Das molekulare Zahnrad, das die Forschungsgruppe um Prof. Dr. Henry Dube, Lehrstuhl für Organische Chemie I der FAU und früherer Nachwuchsgruppenleiter an der LMU München, entwickelt hat, ist nur 1,6 nm groß – das entspricht etwa einem 50.000-stel der Dicke eines menschlichen Haares – und ist damit ein Miniaturrekord.

Aber nicht nur das: Zum ersten Mal ist es Wissenschaftlerinnen und Wissenschaftlern gelungen, ein molekulares Zahnrad und sein Gegenstück gezielt anzutreiben und damit ein fundamentales Problem für den Bau von Nano-Maschinen zu überwinden.

Aufbau und Licht-Antrieb

Das Getriebe besteht aus zwei Komponenten, die miteinander verzahnt und aus lediglich 71 Atomen zusammengesetzt sind. Der eine Teil ist ein Triptycen-Molekül, dessen Struktur an einen Propeller oder ein Schaufelrad (in der Animation in silbergrau dargestellt) erinnert.

Bei der zweiten Komponente handelt es sich um ein flaches Fragment eines Thioindigo-Moleküls ähnlich einer kleinen Platte. Dreht sich die Platte um 180 Grad, wird der Propeller nur um 120 Grad weitergedreht. Das Ergebnis ist eine 2:3-Übersetzung.

Gesteuert wird das Nano-Getriebe durch Licht, es ist also ein molekulares Photo-Zahnrad. Durch die Lichtenergie direkt angetrieben, bewegen sich das flache Fragment/die Platte und der Triptycen-Propeller zur gleichen Zeit gekoppelt miteinander. Wärme alleine reicht dagegen nicht aus um die Zahnradbewegung zu erzeugen, wie das FAU-Team herausfand.

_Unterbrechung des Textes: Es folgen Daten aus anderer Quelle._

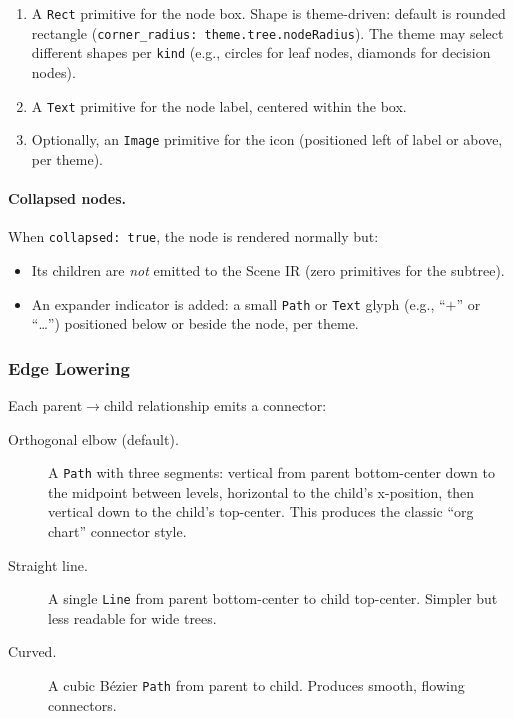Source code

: \begin{enumerate}
  \item A \texttt{Rect} primitive for the node box. Shape is theme-driven: default is rounded rectangle (\texttt{corner\_radius: theme.tree.nodeRadius}). The theme may select different shapes per \texttt{kind} (e.g., circles for leaf nodes, diamonds for decision nodes).
  \item A \texttt{Text} primitive for the node label, centered within the box.
  \item Optionally, an \texttt{Image} primitive for the icon (positioned left of label or above, per theme).
\end{enumerate}

\paragraph{Collapsed nodes.}
When \texttt{collapsed: true}, the node is rendered normally but:
\begin{itemize}
  \item Its children are \emph{not} emitted to the Scene IR (zero primitives for the subtree).
  \item An expander indicator is added: a small \texttt{Path} or \texttt{Text} glyph (e.g., ``$+$'' or ``\ldots'') positioned below or beside the node, per theme.
\end{itemize}

\subsubsection{Edge Lowering}

Each parent$\rightarrow$child relationship emits a connector:

\begin{description}
  \item[Orthogonal elbow (default).] A \texttt{Path} with three segments: vertical from parent bottom-center down to the midpoint between levels, horizontal to the child's x-position, then vertical down to the child's top-center. This produces the classic ``org chart'' connector style.
  
  \item[Straight line.] A single \texttt{Line} from parent bottom-center to child top-center. Simpler but less readable for wide trees.
  
  \item[Curved.] A cubic B\'ezier \texttt{Path} from parent to child. Produces smooth, flowing connectors.
\end{description}

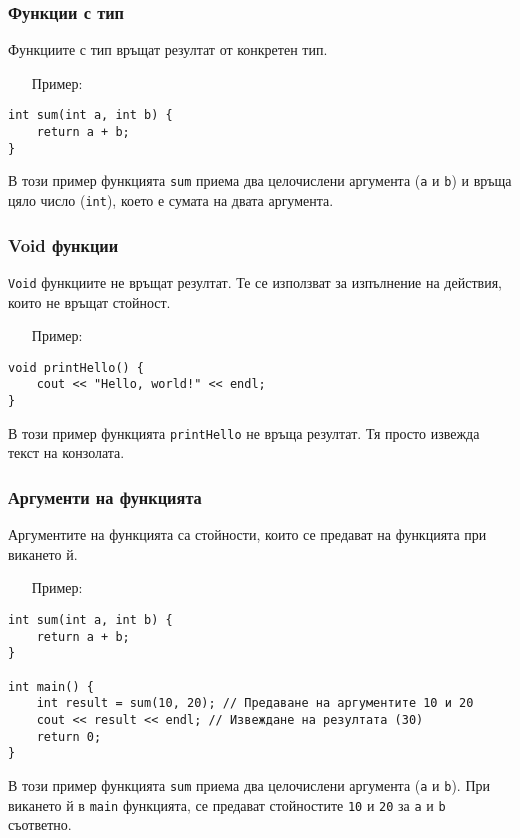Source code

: \documentclass[oneside]{book}
\newcommand*{\code}[1]{\texttt{#1}}
\begin{document}
\subsubsection{Функции с тип}
Функциите с тип връщат резултат от конкретен тип.

\begin{itemize}\item[Пример:]\end{itemize}
\begin{mdframed}\begin{lstlisting}
int sum(int a, int b) {
    return a + b;
}
\end{lstlisting}\end{mdframed}
В този пример функцията \code{sum} приема два целочислени аргумента (\code{a} и \code{b}) и връща цяло число (\code{int}), което е сумата на двата аргумента.

\subsubsection{Void функции}
\code{Void} функциите не връщат резултат. Те се използват за изпълнение на действия, които не връщат стойност.

\begin{itemize}\item[Пример:]\end{itemize}
\begin{mdframed}\begin{lstlisting}
void printHello() {
    cout << "Hello, world!" << endl;
}
\end{lstlisting}\end{mdframed}
В този пример функцията \code{printHello} не връща резултат. Тя просто извежда текст на конзолата.

\subsubsection{Аргументи на функцията}
Аргументите на функцията са стойности, които се предават на функцията при викането й.
\pagebreak
\begin{itemize}\item[Пример:]\end{itemize}
\begin{mdframed}\begin{lstlisting}
int sum(int a, int b) {
    return a + b;
}

int main() {
    int result = sum(10, 20); // Предаване на аргументите 10 и 20
    cout << result << endl; // Извеждане на резултата (30)
    return 0;
}
\end{lstlisting}\end{mdframed}
В този пример функцията \code{sum} приема два целочислени аргумента (\code{a} и \code{b}). При викането й в \code{main} функцията, се предават стойностите \code{10} и \code{20} за \code{a} и \code{b} съответно.
\end{document}
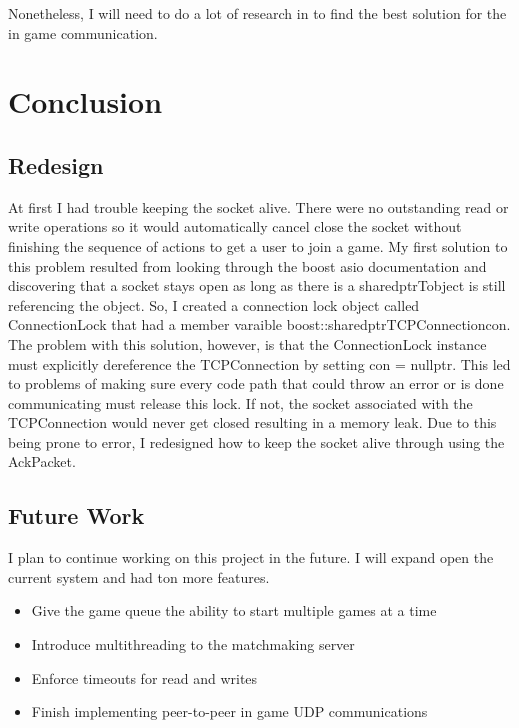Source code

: \documentclass[conference]{IEEEtran}
\begin{document}
Nonetheless, I will need to do a lot of research in to find the best solution for the in game communication.

\section{Conclusion}
\subsection{Redesign}
At first I had trouble keeping the socket alive.
There were no outstanding read or write operations so it would automatically cancel close the socket without finishing the sequence of actions to get a user to join a game. 
My first solution to this problem resulted from looking through the boost asio documentation and discovering that a socket stays open as long as there is a shared\textunderscore ptr\textlangle T\textrangle object is still referencing the object.
So, I created a connection lock object called ConnectionLock that had a member varaible boost::shared\textunderscore ptr\textlangle TCPConnection\textrangle con.
The problem with this solution, however, is that the ConnectionLock instance must explicitly dereference the TCPConnection by setting con = nullptr.
This led to problems of making sure every code path that could throw an error or is done communicating must release this lock.
If not, the socket associated with the TCPConnection would never get closed resulting in a memory leak. 
Due to this being prone to error, I redesigned how to keep the socket alive through using the AckPacket.

\subsection{Future Work}
I plan to continue working on this project in the future.
I will expand open the current system and had ton more features.
\begin{itemize}
	\item Give the game queue the ability to start multiple games at a time
	\item Introduce multithreading to the matchmaking server
	\item Enforce timeouts for read and writes
	\item Finish implementing peer-to-peer in game UDP communications
\end{itemize}
\end{document}
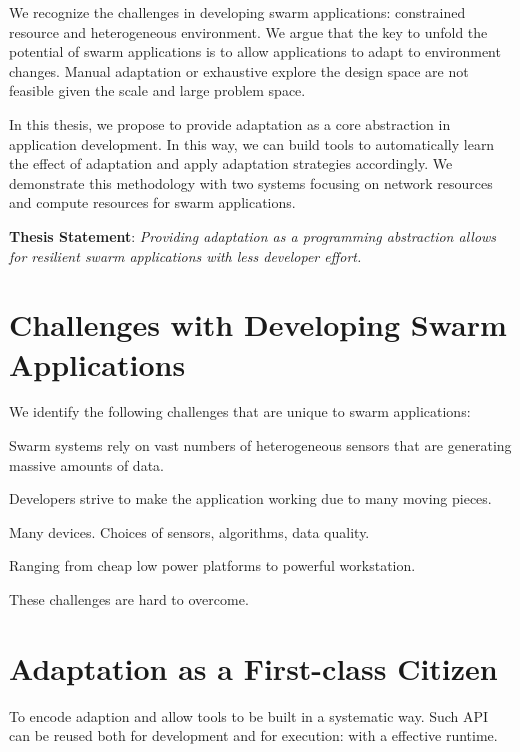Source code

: \documentclass[thesis.tex]{subfiles}
\begin{document}
We recognize the challenges in developing swarm applications: constrained
resource and heterogeneous environment. We argue that the key to unfold the
potential of swarm applications is to allow applications to adapt to environment
changes. Manual adaptation or exhaustive explore the design space are not
feasible given the scale and large problem space.

In this thesis, we propose to provide adaptation as a core abstraction in
application development. In this way, we can build tools to automatically learn
the effect of adaptation and apply adaptation strategies accordingly. We
demonstrate this methodology with two systems focusing on network resources and
compute resources for swarm applications.

\vspace{1em}

\noindent\textbf{Thesis Statement}: \textit{Providing adaptation as a programming
  abstraction allows for resilient swarm applications with less developer
  effort.}

\vspace{1em}

\section{Challenges with Developing Swarm Applications}
\label{sec:chall-with-exist}

We identify the following challenges that are unique to swarm applications:

 Swarm systems rely on vast numbers of heterogeneous
sensors that are generating massive amounts of data.

 Developers strive to make the application working due
to many moving pieces.

 Many devices. Choices of sensors, algorithms, data
quality.

 Ranging from cheap low power platforms to
powerful workstation.

These challenges are hard to overcome.

\section{Adaptation as a First-class Citizen}
\label{sec:adaptation}

 To encode adaption and allow tools to be built in a systematic way.
Such API can be reused both for development and for execution: with a effective
runtime.
\end{document}
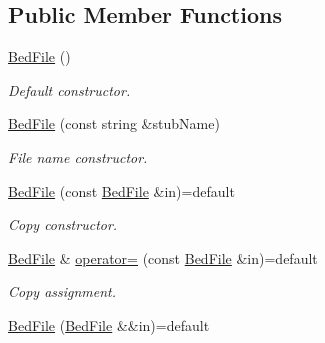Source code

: \subsection*{Public Member Functions}
\begin{DoxyCompactItemize}
\item 
\mbox{\label{classsamp_files_1_1_bed_file_a0853371d06c87876859d5cf3c711c8e3}} 
\hyperlink{classsamp_files_1_1_bed_file_a0853371d06c87876859d5cf3c711c8e3}{Bed\+File} ()
\begin{DoxyCompactList}\small\item\em Default constructor. \end{DoxyCompactList}\item 
\hyperlink{classsamp_files_1_1_bed_file_a69631d96080c22e686e8acb75cf2cc89}{Bed\+File} (const string \&stub\+Name)
\begin{DoxyCompactList}\small\item\em File name constructor. \end{DoxyCompactList}\item 
\mbox{\label{classsamp_files_1_1_bed_file_a77703bfb5a3a3392e71514a41c5bde1c}} 
\hyperlink{classsamp_files_1_1_bed_file_a77703bfb5a3a3392e71514a41c5bde1c}{Bed\+File} (const \hyperlink{classsamp_files_1_1_bed_file}{Bed\+File} \&in)=default
\begin{DoxyCompactList}\small\item\em Copy constructor. \end{DoxyCompactList}\item 
\mbox{\label{classsamp_files_1_1_bed_file_ad2f3aa3c098034139fa371f65dadfd50}} 
\hyperlink{classsamp_files_1_1_bed_file}{Bed\+File} \& \hyperlink{classsamp_files_1_1_bed_file_ad2f3aa3c098034139fa371f65dadfd50}{operator=} (const \hyperlink{classsamp_files_1_1_bed_file}{Bed\+File} \&in)=default
\begin{DoxyCompactList}\small\item\em Copy assignment. \end{DoxyCompactList}\item 
\mbox{\label{classsamp_files_1_1_bed_file_a615dcf39c6d51a5ff40df4631873b5ab}} 
\hyperlink{classsamp_files_1_1_bed_file_a615dcf39c6d51a5ff40df4631873b5ab}{Bed\+File} (\hyperlink{classsamp_files_1_1_bed_file}{Bed\+File} \&\&in)=default

\end{DoxyCompactItemize}
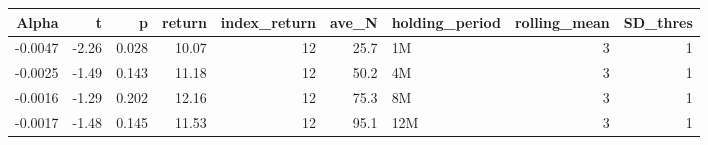 \begin{table}[ht]
\centering
\begin{tabular}{rrrrrrlrr}
  \hline
Alpha & t & p & return & index\_return & ave\_N & holding\_period & rolling\_mean & SD\_thres \\ 
  \hline
-0.0047 & -2.26 & 0.028 & 10.07 & 12 & 25.7 & 1M &  3 &  1 \\ 
  -0.0025 & -1.49 & 0.143 & 11.18 & 12 & 50.2 & 4M &  3 &  1 \\ 
  -0.0016 & -1.29 & 0.202 & 12.16 & 12 & 75.3 & 8M &  3 &  1 \\ 
  -0.0017 & -1.48 & 0.145 & 11.53 & 12 & 95.1 & 12M &  3 &  1 \\ 
   \hline
\end{tabular}
\end{table}

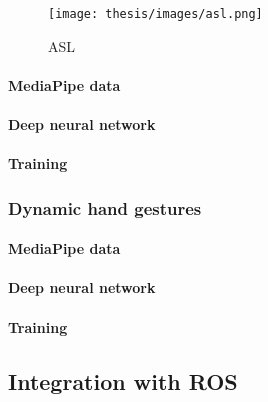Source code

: \documentclass[../thesis.tex]{subfiles}
\begin{document}
\begin{figure}[H]
    \centering
    \texttt{[image: thesis/images/asl.png]}
    \caption{\glsdesc{ASL}~\parencite{img:asl}}\label{fig:asl}
\end{figure}

\paragraph{MediaPipe data}

\paragraph{Deep neural network}

\paragraph{Training}

\subsubsection{Dynamic hand gestures}

\paragraph{MediaPipe data}

\paragraph{Deep neural network}

\paragraph{Training}

\subsection{Integration with ROS}
\end{document}
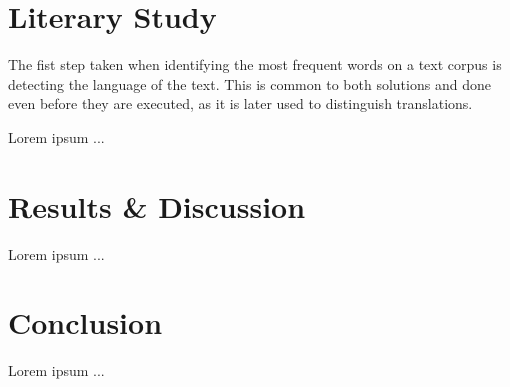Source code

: \documentclass[shortpaper]{revdetua}
\begin{document}

\section{Literary Study}

The fist step taken when identifying the most frequent words on a text corpus is detecting the language of the text.
This is common to both solutions and done even before they are executed, as it is later used to distinguish translations.

Lorem ipsum ...



\section{Results \& Discussion}

Lorem ipsum ...




\section{Conclusion}

Lorem ipsum ...


 

\end{document}
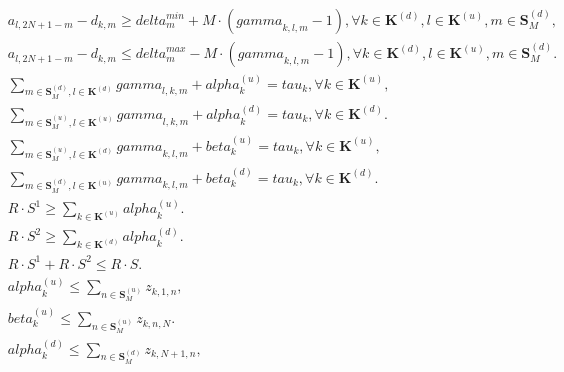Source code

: \begin{align}
  & a_{l , 2 N + 1 - m} - d_{k , m} \geq \mathit{delta}_{m}^{m i n} + M \cdot \left(\mathit{gamma}_{k , l , m} - 1\right) , \forall k \in \mathbf{K}^{\left(d\right)} , l \in \mathbf{K}^{\left(u\right)} , m \in \mathbf{S}_{M}^{\left(d\right)} , \tag{eq\_0027} \\
  & a_{l , 2 N + 1 - m} - d_{k , m} \leq \mathit{delta}_{m}^{m a x} - M \cdot \left(\mathit{gamma}_{k , l , m} - 1\right) , \forall k \in \mathbf{K}^{\left(d\right)} , l \in \mathbf{K}^{\left(u\right)} , m \in \mathbf{S}_{M}^{\left(d\right)} . \tag{eq\_0028} \\
  & \sum_{m \in \mathbf{S}_{M}^{\left(d\right)}, l \in \mathbf{K}^{\left(d\right)}} \mathit{gamma}_{l , k , m} + \mathit{alpha}_{k}^{\left(u\right)} = \mathit{tau}_{k} , \forall k \in \mathbf{K}^{\left(u\right)} , \tag{eq\_0029} \\
  & \sum_{m \in \mathbf{S}_{M}^{\left(u\right)}, l \in \mathbf{K}^{\left(u\right)}} \mathit{gamma}_{l , k , m} + \mathit{alpha}_{k}^{\left(d\right)} = \mathit{tau}_{k} , \forall k \in \mathbf{K}^{\left(d\right)} . \tag{eq\_0030} \\
  & \sum_{m \in \mathbf{S}_{M}^{\left(u\right)}, l \in \mathbf{K}^{\left(d\right)}} \mathit{gamma}_{k , l , m} + \mathit{beta}_{k}^{\left(u\right)} = \mathit{tau}_{k} , \forall k \in \mathbf{K}^{\left(u\right)} , \tag{eq\_0031} \\
  & \sum_{m \in \mathbf{S}_{M}^{\left(d\right)}, l \in \mathbf{K}^{\left(u\right)}} \mathit{gamma}_{k , l , m} + \mathit{beta}_{k}^{\left(d\right)} = \mathit{tau}_{k} , \forall k \in \mathbf{K}^{\left(d\right)} . \tag{eq\_0032} \\
  & R \cdot S^{1} \geq \sum_{k \in \mathbf{K}^{\left(u\right)}} \mathit{alpha}_{k}^{\left(u\right)} . \tag{eq\_0033} \\
  & R \cdot S^{2} \geq \sum_{k \in \mathbf{K}^{\left(d\right)}} \mathit{alpha}_{k}^{\left(d\right)} . \tag{eq\_0034} \\
  & R \cdot S^{1} + R \cdot S^{2} \leq R \cdot S . \tag{eq\_0035} \\
  & \mathit{alpha}_{k}^{\left(u\right)} \leq \sum_{n \in \mathbf{S}_{M}^{\left(u\right)}} z_{k , 1 , n} , \tag{eq\_0036} \\
  & \mathit{beta}_{k}^{\left(u\right)} \leq \sum_{n \in \mathbf{S}_{M}^{\left(u\right)}} z_{k , n , N} . \tag{eq\_0037} \\
  & \mathit{alpha}_{k}^{\left(d\right)} \leq \sum_{n \in \mathbf{S}_{M}^{\left(d\right)}} z_{k , N + 1 , n} , \tag{eq\_0038} \\

\end{align}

Als die Forscherinnen und Forscher das Lösungsmittel um das Zahnrad im Dunkeln aufheizten, drehte sich zwar der Propeller, die Platte jedoch nicht – das Getriebe rutschte sozusagen durch. Daraus schlossen sie, dass sich mit Hilfe von Licht das Nano-Getriebe gezielt aktivieren und steuern lässt.